[EXERCISE DESCRIPTION]: Please return every line below that contains the string "alpha".

[INPUT DATA]:
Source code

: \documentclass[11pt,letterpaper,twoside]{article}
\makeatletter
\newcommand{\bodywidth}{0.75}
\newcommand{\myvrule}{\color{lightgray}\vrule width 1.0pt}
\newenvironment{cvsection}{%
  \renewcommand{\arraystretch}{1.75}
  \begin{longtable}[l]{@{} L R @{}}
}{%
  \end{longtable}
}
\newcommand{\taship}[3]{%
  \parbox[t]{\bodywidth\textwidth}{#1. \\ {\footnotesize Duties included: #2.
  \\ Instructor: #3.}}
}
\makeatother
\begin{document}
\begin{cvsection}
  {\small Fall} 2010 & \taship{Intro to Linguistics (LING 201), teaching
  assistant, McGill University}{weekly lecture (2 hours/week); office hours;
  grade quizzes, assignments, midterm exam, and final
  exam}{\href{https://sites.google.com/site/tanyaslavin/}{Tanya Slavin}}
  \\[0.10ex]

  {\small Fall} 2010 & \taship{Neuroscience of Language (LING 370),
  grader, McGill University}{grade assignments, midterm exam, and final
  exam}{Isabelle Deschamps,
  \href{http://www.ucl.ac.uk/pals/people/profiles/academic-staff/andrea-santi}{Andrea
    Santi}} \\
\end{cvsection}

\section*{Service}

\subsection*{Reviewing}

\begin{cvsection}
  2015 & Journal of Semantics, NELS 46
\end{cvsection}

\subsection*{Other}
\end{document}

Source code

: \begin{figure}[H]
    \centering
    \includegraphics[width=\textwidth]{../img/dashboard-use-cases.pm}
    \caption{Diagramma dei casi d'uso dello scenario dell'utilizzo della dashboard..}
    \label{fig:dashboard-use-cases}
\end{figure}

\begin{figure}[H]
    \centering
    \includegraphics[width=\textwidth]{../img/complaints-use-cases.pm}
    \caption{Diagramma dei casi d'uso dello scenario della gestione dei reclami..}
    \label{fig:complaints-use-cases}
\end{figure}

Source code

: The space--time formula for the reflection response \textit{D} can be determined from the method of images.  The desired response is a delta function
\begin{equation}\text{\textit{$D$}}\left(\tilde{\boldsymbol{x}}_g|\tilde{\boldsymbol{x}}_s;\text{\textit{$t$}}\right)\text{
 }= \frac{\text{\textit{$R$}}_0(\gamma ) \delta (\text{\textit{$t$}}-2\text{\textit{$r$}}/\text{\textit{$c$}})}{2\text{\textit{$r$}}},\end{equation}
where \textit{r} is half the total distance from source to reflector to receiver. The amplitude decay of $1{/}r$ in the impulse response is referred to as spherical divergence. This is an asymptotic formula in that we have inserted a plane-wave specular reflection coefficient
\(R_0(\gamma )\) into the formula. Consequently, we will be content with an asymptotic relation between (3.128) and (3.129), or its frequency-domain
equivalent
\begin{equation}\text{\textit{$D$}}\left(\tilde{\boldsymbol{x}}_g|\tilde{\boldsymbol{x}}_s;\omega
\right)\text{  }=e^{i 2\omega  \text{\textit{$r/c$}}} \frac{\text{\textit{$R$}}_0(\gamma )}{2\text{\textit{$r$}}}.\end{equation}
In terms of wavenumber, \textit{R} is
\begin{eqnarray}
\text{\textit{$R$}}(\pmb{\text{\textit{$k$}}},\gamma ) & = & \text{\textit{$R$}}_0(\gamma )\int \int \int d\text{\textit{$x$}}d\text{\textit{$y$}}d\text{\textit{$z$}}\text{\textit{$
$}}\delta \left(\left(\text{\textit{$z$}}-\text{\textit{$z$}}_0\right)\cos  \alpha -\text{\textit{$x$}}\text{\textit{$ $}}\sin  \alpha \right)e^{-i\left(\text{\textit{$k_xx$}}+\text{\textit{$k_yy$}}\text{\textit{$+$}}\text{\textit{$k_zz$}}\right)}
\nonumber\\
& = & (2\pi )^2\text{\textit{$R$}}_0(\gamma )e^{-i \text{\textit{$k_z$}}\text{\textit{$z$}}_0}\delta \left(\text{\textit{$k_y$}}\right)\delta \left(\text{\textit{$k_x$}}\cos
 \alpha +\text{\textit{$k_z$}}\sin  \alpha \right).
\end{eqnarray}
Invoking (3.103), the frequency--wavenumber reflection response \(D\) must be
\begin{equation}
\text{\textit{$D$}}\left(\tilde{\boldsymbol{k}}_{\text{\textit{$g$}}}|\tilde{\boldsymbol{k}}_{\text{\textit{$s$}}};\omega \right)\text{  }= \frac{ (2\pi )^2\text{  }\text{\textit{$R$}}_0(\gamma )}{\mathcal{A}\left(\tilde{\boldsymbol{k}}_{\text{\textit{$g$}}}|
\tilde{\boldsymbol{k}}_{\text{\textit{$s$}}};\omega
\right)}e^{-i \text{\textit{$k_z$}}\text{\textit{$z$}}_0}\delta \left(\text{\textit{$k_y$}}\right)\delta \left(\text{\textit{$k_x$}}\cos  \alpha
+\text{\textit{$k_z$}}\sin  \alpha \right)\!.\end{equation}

[SOLUTION FOR THIS TASK]:
$}}\delta \left(\left(\text{\textit{$z$}}-\text{\textit{$z$}}_0\right)\cos  \alpha -\text{\textit{$x$}}\text{\textit{$ $}}\sin  \alpha \right)e^{-i\left(\text{\textit{$k_xx$}}+\text{\textit{$k_yy$}}\text{\textit{$+$}}\text{\textit{$k_zz$}}\right)}
 \alpha +\text{\textit{$k_z$}}\sin  \alpha \right).
\right)}e^{-i \text{\textit{$k_z$}}\text{\textit{$z$}}_0}\delta \left(\text{\textit{$k_y$}}\right)\delta \left(\text{\textit{$k_x$}}\cos  \alpha
+\text{\textit{$k_z$}}\sin  \alpha \right)\!.\end{equation}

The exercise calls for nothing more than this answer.